====== Material shown ======
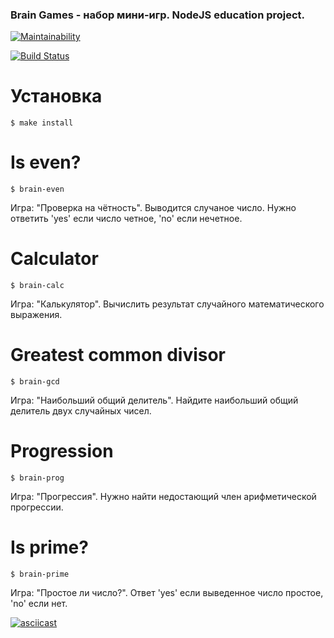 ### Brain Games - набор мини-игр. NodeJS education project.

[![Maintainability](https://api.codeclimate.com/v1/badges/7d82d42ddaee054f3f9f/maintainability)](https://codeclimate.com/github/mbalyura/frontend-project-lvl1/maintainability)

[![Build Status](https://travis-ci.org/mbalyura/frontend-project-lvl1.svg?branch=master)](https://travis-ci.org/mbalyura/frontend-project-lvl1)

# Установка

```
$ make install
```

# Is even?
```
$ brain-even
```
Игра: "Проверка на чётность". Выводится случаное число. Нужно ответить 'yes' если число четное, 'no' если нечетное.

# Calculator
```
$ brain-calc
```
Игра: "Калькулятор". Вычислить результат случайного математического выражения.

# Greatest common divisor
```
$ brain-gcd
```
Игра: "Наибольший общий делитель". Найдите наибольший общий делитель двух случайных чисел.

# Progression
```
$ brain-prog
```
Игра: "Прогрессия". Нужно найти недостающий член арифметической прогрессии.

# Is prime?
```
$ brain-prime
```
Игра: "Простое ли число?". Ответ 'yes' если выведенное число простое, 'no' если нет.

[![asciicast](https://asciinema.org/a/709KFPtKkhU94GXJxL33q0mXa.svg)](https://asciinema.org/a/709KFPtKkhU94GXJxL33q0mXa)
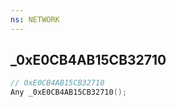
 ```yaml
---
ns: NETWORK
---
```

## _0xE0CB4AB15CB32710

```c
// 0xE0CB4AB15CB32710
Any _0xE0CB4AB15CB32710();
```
======
====== Material shown ======
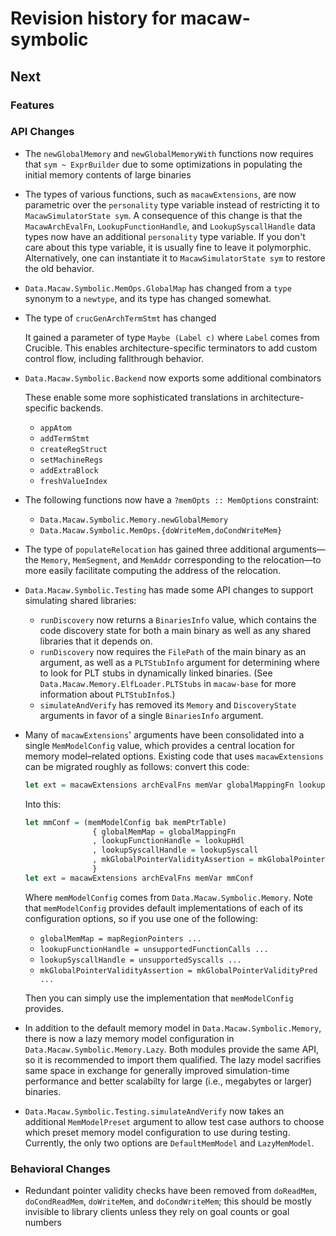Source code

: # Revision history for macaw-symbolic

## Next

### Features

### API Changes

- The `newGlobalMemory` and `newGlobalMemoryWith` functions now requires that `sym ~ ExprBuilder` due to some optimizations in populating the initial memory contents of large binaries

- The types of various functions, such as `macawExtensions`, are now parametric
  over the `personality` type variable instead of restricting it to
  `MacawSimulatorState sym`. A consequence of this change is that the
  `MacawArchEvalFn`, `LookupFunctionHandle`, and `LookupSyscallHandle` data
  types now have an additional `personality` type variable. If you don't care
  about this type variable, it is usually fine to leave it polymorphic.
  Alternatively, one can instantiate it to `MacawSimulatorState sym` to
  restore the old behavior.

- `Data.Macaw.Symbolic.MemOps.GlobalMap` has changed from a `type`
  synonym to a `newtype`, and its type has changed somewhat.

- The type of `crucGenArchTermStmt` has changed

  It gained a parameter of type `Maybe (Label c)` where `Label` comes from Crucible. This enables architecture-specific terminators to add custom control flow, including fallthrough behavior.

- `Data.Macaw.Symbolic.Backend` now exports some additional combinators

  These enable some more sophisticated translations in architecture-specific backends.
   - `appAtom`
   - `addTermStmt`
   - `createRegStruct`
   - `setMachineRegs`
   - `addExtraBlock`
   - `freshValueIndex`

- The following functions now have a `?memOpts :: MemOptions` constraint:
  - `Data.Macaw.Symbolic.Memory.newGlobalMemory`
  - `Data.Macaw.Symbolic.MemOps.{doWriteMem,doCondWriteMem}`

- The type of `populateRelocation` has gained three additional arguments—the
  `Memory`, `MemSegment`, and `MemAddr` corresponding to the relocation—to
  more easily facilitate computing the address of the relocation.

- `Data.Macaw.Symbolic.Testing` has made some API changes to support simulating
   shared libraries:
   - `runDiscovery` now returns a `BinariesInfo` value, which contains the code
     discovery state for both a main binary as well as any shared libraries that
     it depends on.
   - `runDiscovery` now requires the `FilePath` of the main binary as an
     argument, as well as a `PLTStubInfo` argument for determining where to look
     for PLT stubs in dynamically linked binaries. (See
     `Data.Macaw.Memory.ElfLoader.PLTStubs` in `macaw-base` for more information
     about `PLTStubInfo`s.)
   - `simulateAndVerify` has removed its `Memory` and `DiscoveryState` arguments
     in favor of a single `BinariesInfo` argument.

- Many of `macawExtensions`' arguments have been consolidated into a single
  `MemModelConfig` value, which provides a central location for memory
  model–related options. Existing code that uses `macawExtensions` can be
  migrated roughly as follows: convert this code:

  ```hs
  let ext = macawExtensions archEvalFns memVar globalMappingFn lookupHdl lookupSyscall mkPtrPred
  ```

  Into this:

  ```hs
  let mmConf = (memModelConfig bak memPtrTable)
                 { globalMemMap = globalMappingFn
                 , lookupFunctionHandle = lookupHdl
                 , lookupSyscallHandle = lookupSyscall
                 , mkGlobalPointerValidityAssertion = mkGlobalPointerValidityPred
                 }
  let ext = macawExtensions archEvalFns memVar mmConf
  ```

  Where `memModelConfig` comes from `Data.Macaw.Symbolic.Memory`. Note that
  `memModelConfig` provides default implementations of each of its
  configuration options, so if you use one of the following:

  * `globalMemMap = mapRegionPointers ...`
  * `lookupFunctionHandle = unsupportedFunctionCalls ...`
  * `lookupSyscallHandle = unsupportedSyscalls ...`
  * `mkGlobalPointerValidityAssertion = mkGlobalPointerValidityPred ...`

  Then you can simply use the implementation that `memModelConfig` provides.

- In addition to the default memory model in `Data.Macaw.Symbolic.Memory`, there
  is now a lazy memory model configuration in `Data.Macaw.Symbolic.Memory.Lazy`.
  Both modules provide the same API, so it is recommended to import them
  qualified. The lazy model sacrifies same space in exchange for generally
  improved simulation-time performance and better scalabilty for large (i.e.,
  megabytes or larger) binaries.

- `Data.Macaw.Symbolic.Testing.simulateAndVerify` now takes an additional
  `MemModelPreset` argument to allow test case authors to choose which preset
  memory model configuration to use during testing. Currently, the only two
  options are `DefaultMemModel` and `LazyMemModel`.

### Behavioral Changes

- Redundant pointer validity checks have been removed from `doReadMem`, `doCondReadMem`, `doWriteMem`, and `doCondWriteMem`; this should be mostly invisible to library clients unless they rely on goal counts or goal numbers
======
** Exercise prompt **
Take every line from the records above that has the word "specific" and copy it.

** Task result **
  It gained a parameter of type `Maybe (Label c)` where `Label` comes from Crucible. This enables architecture-specific terminators to add custom control flow, including fallthrough behavior.
  These enable some more sophisticated translations in architecture-specific backends.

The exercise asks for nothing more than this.